ガバナンス元年といわれ、中長期での投資スタンス、中長期視点が重要になってくる中で、短期志向に偏っている投資家アナリスト側も大いに反省すべきだが、他方で、会社側のIRも中長期開示も、IRデーや中計説明会などの開催も増えてはいるが、一層の充実を望むところである。また、企業側も、投資家アナリスト側も、今期業績特に今期の営業利益中心にP/Lばかりを意識して、B/Sを見ないとする批判も多いが、その典型的がB/Sの開示である。
今期B/S計画の開示を
もちろん実績は開示される(実績もある時点で区切るのではなく、在庫などは期中平均で示すべきだろう)が、予想については、今期も中計でもP/Lだけであり、P/Lはセグメントもあるのに、B/Sは全く無く、せいぜい、FCF、D/Eレシオ程度で、質問で在庫が確認できる程度である。在庫水準をどうするかで、稼働益に差が出てP/Lが変わるわけだから、本来は今期のB/Sの前提がないとP/L予想も検証できない。これに中期では固定資産や暖簾の判断に関係する割引率も開示しないと整合性がとれないはずである。
そういう中で、去る5月27日の電子顕微鏡大手の日本電子の決算及び中計説明会において、今期のB/S計画が開示されており、特筆すべきことだろう。これは、かなり以前から継続的に開示されていたが、以前はあまり認識していなかったが、広く開示という視点から各社を見るようになって再認識した。
中期セグメント目標もP/LだけでなくB/Sも
今回、日立、東芝などのIRデーにおいて、中期でのB/S計画、厳密なものではなくとも、イメージだけでもないかと聞いたが、ないようだ。本来は、セグメントの判断をROAでも行うと言っているのだから、セグメント別B/S開示も、無いとおかしく、割引率もレンジでいいからあるべきだ。

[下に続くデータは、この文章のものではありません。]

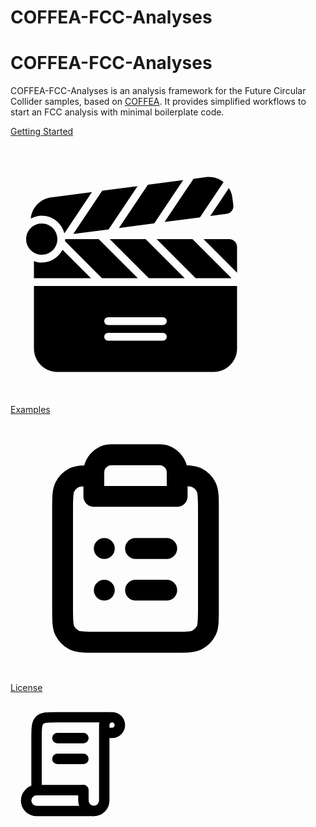 # COFFEA-FCC-Analyses

<div>
	<h1>COFFEA-FCC-Analyses</h1>
</div>

COFFEA-FCC-Analyses is an analysis framework for the Future Circular Collider samples, based on [COFFEA](https://coffea-hep.readthedocs.io/en/latest/). It provides simplified workflows to start an FCC analysis with minimal boilerplate code.

<div class="m-2 grid grid-cols-2 p-2">
  <!-- Card: Getting Started -->
  <a href="https://coffea-fcc-analyses.readthedocs.io/en/latest/getting-started/index.html">
    <div class="m-2 flex flex-col bg-cyan-800 p-1 transition delay-150 ease-in-out hover:scale-105 hover:bg-slate-400">
      <div class="py-2">
        <p class="text-center text-3xl font-bold text-black">Getting Started</p>
      </div>
      <div class="flex items-center justify-center">
        <svg version="1.1" id="Uploaded to svgrepo.com" xmlns="http://www.w3.org/2000/svg" xmlns:xlink="http://www.w3.org/1999/xlink" width="400px" height="400px" viewBox="0 0 32 32" xml:space="preserve">
          <path
            class="stone_een"
            d="M17.707,17l-5-5h4.586l5,5H17.707z M4,15c-0.353,0-0.686-0.072-1-0.184V17h7.293l-3.635-3.635
	C6.159,14.332,5.163,15,4,15z M27.659,8.761c0.547-0.072,0.933-0.574,0.861-1.121l-0.13-0.992c-0.057-0.436-0.214-0.832-0.432-1.184
	l-2.392,3.573L27.659,8.761z M24.247,9.21l3.025-4.518c-0.516-0.409-1.161-0.655-1.853-0.655c-0.13,0-0.261,0.008-0.394,0.026
	l-1.6,0.21L19.72,9.806L24.247,9.21z M28.293,17l-5-5h-4.586l5,5H28.293z M16.293,17l-5-5h-0.662H7c0,0.091-0.014,0.177-0.025,0.264
	L11.707,17H16.293z M6,12c0-1.105-0.895-2-2-2s-2,0.895-2,2c0,1.105,0.895,2,2,2S6,13.105,6,12z M3,18h26v8c0,1.657-1.343,3-3,3H6
	c-1.657,0-3-1.343-3-3V18z M12,22.5c0,0.276,0.224,0.5,0.5,0.5h7c0.276,0,0.5-0.224,0.5-0.5S19.776,22,19.5,22h-7
	C12.224,22,12,22.224,12,22.5z M12,24.5c0,0.276,0.224,0.5,0.5,0.5h7c0.276,0,0.5-0.224,0.5-0.5S19.776,24,19.5,24h-7
	C12.224,24,12,24.224,12,24.5z M28,12h-3.293L29,16.293V13C29,12.448,28.552,12,28,12z M18.401,9.98l3.706-5.535l-4.525,0.593
	l-3.708,5.538L18.401,9.98z M12.555,10.75l3.709-5.539L11.74,5.803l-3.706,5.542L12.555,10.75z M6.894,11.25l3.527-5.274
	L5.195,6.661c-1.417,0.186-2.468,1.334-2.593,2.7C3.021,9.138,3.492,9,4,9C5.396,9,6.559,9.958,6.894,11.25z"
          />
        </svg>
      </div>
    </div>
  </a>
  <!-- Card: Examples -->
  <a href="https://coffea-fcc-analyses.readthedocs.io/en/latest/examples/index.html">
    <div class="m-2 flex flex-col bg-cyan-800 p-1 transition delay-150 ease-in-out hover:scale-105 hover:bg-slate-400">
      <div class="py-2">
        <p class="text-center text-3xl font-bold text-black">Examples</p>
      </div>
      <div class="flex items-center justify-center">
        <svg width="400px" height="400px" viewBox="0 0 24 24" fill="none" xmlns="http://www.w3.org/2000/svg">
          <path d="M8 5.00005C7.01165 5.00082 6.49359 5.01338 6.09202 5.21799C5.71569 5.40973 5.40973 5.71569 5.21799 6.09202C5 6.51984 5 7.07989 5 8.2V17.8C5 18.9201 5 19.4802 5.21799 19.908C5.40973 20.2843 5.71569 20.5903 6.09202 20.782C6.51984 21 7.07989 21 8.2 21H15.8C16.9201 21 17.4802 21 17.908 20.782C18.2843 20.5903 18.5903 20.2843 18.782 19.908C19 19.4802 19 18.9201 19 17.8V8.2C19 7.07989 19 6.51984 18.782 6.09202C18.5903 5.71569 18.2843 5.40973 17.908 5.21799C17.5064 5.01338 16.9884 5.00082 16 5.00005M8 5.00005V7H16V5.00005M8 5.00005V4.70711C8 4.25435 8.17986 3.82014 8.5 3.5C8.82014 3.17986 9.25435 3 9.70711 3H14.2929C14.7456 3 15.1799 3.17986 15.5 3.5C15.8201 3.82014 16 4.25435 16 4.70711V5.00005M15 12H12M15 16H12M9 12H9.01M9 16H9.01" stroke="#000000" stroke-width="2" stroke-linecap="round" stroke-linejoin="round" />
        </svg>
      </div>
    </div>
  </a>
</div>
<div class="m-2 p-2">
  <!-- Card: Getting Started -->
  <a href="https://coffea-fcc-analyses.readthedocs.io/en/latest/license.html">
    <div class="m-2 flex flex-col bg-cyan-800 p-1 transition delay-150 ease-in-out hover:scale-105 hover:bg-slate-400">
      <div class="py-2">
        <p class="text-center text-3xl font-bold text-black">License</p>
      </div>
      <div class="flex items-center justify-center">
        <svg width="200px" height="200px" viewBox="0 0 24 24" fill="none" xmlns="http://www.w3.org/2000/svg">
          <path d="M19 3H9V3C7.11438 3 6.17157 3 5.58579 3.58579C5 4.17157 5 5.11438 5 7V10.5V17" stroke="#000000" stroke-width="2" stroke-linecap="round" stroke-linejoin="round" />
          <path d="M14 17V19C14 20.1046 14.8954 21 16 21V21C17.1046 21 18 20.1046 18 19V9V4.5C18 3.67157 18.6716 3 19.5 3V3C20.3284 3 21 3.67157 21 4.5V4.5C21 5.32843 20.3284 6 19.5 6H18.5" stroke="#000000" stroke-width="2" stroke-linecap="round" stroke-linejoin="round" />
          <path d="M16 21H5C3.89543 21 3 20.1046 3 19V19C3 17.8954 3.89543 17 5 17H14" stroke="#000000" stroke-width="2" stroke-linecap="round" stroke-linejoin="round" />
          <path d="M9 7H14" stroke="#000000" stroke-width="2" stroke-linecap="round" stroke-linejoin="round" />
          <path d="M9 11H14" stroke="#000000" stroke-width="2" stroke-linecap="round" stroke-linejoin="round" />
        </svg>
      </div>
    </div>
  </a>
</div>

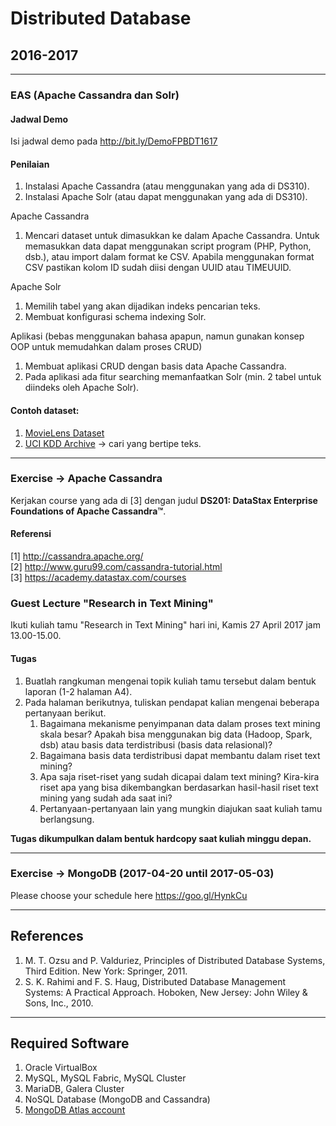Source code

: # Distributed Database

## 2016-2017
---
### EAS (Apache Cassandra dan Solr)
#### Jadwal Demo
Isi jadwal demo pada http://bit.ly/DemoFPBDT1617

#### Penilaian
1. Instalasi Apache Cassandra (atau menggunakan yang ada di DS310).  
2. Instalasi Apache Solr (atau dapat menggunakan yang ada di DS310).

Apache Cassandra
1. Mencari dataset untuk dimasukkan ke dalam Apache Cassandra. Untuk memasukkan data dapat menggunakan script program (PHP, Python, dsb.), atau import dalam format ke CSV. Apabila menggunakan format CSV pastikan kolom ID sudah diisi dengan UUID atau TIMEUUID.  

Apache Solr
1. Memilih tabel yang akan dijadikan indeks pencarian teks.  
2. Membuat konfigurasi schema indexing Solr.  

Aplikasi (bebas menggunakan bahasa apapun, namun gunakan konsep OOP untuk memudahkan dalam proses CRUD)
1. Membuat aplikasi CRUD dengan basis data Apache Cassandra.  
2. Pada aplikasi ada fitur searching memanfaatkan Solr (min. 2 tabel untuk diindeks oleh Apache Solr).  

#### Contoh dataset:
1. [MovieLens Dataset](https://grouplens.org/datasets/movielens/)
2. [UCI KDD Archive](http://archive.ics.uci.edu/ml/datasets.html) -> cari yang bertipe teks.

---
### Exercise → Apache Cassandra
Kerjakan course yang ada di [3] dengan judul **DS201: DataStax Enterprise Foundations of Apache Cassandra™**.

#### Referensi
[1] http://cassandra.apache.org/  
[2] http://www.guru99.com/cassandra-tutorial.html  
[3] https://academy.datastax.com/courses  

### Guest Lecture "Research in Text Mining"
Ikuti kuliah tamu "Research in Text Mining" hari ini, Kamis 27 April 2017 jam 13.00-15.00.  
#### Tugas
1. Buatlah rangkuman mengenai topik kuliah tamu tersebut dalam bentuk laporan (1-2 halaman A4).
2. Pada halaman berikutnya, tuliskan pendapat kalian mengenai beberapa pertanyaan berikut.
   1. Bagaimana mekanisme penyimpanan data dalam proses text mining skala besar? Apakah bisa menggunakan big data (Hadoop, Spark, dsb) atau basis data terdistribusi (basis data relasional)?
   2. Bagaimana basis data terdistribusi dapat membantu dalam riset text mining?
   3. Apa saja riset-riset yang sudah dicapai dalam text mining? Kira-kira riset apa yang bisa dikembangkan berdasarkan hasil-hasil riset text mining yang sudah ada saat ini?
   4. Pertanyaan-pertanyaan lain yang mungkin diajukan saat kuliah tamu berlangsung.  

**Tugas dikumpulkan dalam bentuk hardcopy saat kuliah minggu depan.**

---

### Exercise → MongoDB (2017-04-20 until 2017-05-03)
Please choose your schedule here https://goo.gl/HynkCu

---

## References
1.  M. T. Ozsu and P. Valduriez, Principles of Distributed Database Systems, Third Edition. New York: Springer, 2011.
2. S. K. Rahimi and F. S. Haug, Distributed Database Management Systems: A Practical Approach. Hoboken, New Jersey: John Wiley & Sons, Inc., 2010.

---

## Required Software
1. Oracle VirtualBox
2. MySQL, MySQL Fabric, MySQL Cluster
4. MariaDB, Galera Cluster
5. NoSQL Database (MongoDB and Cassandra)
6. [MongoDB Atlas account](https://www.mongodb.com/cloud/atlas)
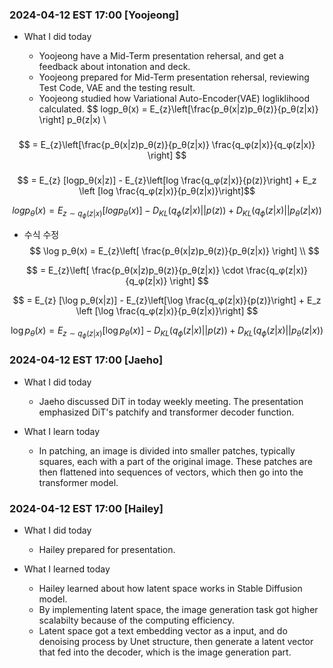 ### 2024-04-12 EST 17:00 [Yoojeong]
- What I did today

    * Yoojeong have a Mid-Term presentation rehersal, and get a feedback about intonation and deck.
    * Yoojeong prepared for Mid-Term presentation rehersal, reviewing Test Code, VAE and the testing result. 
    * Yoojeong studied how Variational Auto-Encoder(VAE) logliklihood calculated.
    $$ logp_θ(x) = E_{z}\left[\frac{p_θ(x|z)p_θ(z)}{p_θ(z|x)} \right]
p_θ(z|x) \\

###
  $$ = E_{z}\left[\frac{p_θ(x|z)p_θ(z)}{p_θ(z|x)}   \frac{q_φ(z|x)}{q_φ(z|x)}
  \right] $$
###
$$ = E_{z} [logp_θ(x|z)] - E_{z}\left[log \frac{q_φ(z|x)}{p(z)}\right] + E_z \left [log \frac{q_φ(z|x)}{p_θ(z|x)}\right]$$

$$log p_θ(x) = E_{z \sim q_{\phi}(z|x)} [log p_θ(x)] - D_{KL}(q_{\phi}(z|x) || p(z)) + D_{KL}(q_{\phi}(z|x) || p_θ(z|x))$$

* 수식 수정
$$ 
\log p_θ(x) = E_{z}\left[ \frac{p_θ(x|z)p_θ(z)}{p_θ(z|x)} \right] \\
$$

$$ 
= E_{z}\left[ \frac{p_θ(x|z)p_θ(z)}{p_θ(z|x)} \cdot \frac{q_φ(z|x)}{q_φ(z|x)} \right] 
$$

$$ 
= E_{z} [\log p_θ(x|z)] - E_{z}\left[\log \frac{q_φ(z|x)}{p(z)}\right] + E_z \left [\log \frac{q_φ(z|x)}{p_θ(z|x)}\right]
$$

$$ 
\log p_θ(x) = E_{z \sim q_{\phi}(z|x)} [\log p_θ(x)] - D_{KL}(q_{\phi}(z|x) || p(z)) + D_{KL}(q_{\phi}(z|x) || p_θ(z|x))
$$


### 2024-04-12 EST 17:00 [Jaeho]

- What I did today
    * Jaeho discussed DiT in today weekly meeting. The presentation emphasized DiT's patchify and transformer decoder function.

- What I learn today
    * In patching, an image is divided into smaller patches, typically squares, each with a part of the original image. These patches are then flattened into sequences of vectors, which then go into the transformer model.

### 2024-04-12 EST 17:00  [Hailey]

- What I did today
  * Hailey prepared for presentation. 
  
- What I learned today
  * Hailey learned about how latent space works in Stable Diffusion model.
  * By implementing latent space, the image generation task got higher scalabilty because of the computing efficiency.
  * Latent space got a text embedding vector as a input, and do denoising process by Unet structure, then generate a latent vector that fed into the decoder, which is the image generation part.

コミットの3年計画と定量性のあるビジョンの5年以上の計画を
会社側の役員会で承認された中計は3年でいいだろう。しかし、日本の場合は、経営の時定数(経営重心®での固有周期)も、トップの在職年数も長いのだから、5-10年でのあるべき、経営の方向性をP/LとB/Sの両面で説明すべきではないか。社長や新経営陣は就任後すぐに3年2期の6年か4年2期の8年とか、想定される在任期間で何をすべきか所信表明を、セグメント別にざっくりとした数字でB/Sも含めて行い、その後に、コミットメントのある3年中計を行うようにすればどうだろうか。
かつては、各社、5年あるいは中期のビジョン作成に注力していた。もちろん、景気変動もあり、5年以上では、計画は違ってこよう。しかし、だからこそ、コミットはしないが、トップの想いを反映した中計が、理念の空回りではなく、P/LとB/Sのある程度の定量性を伴ったものと共に開示されると、議論が深まり、投資家も中期での収益性改善に目が向くであろう。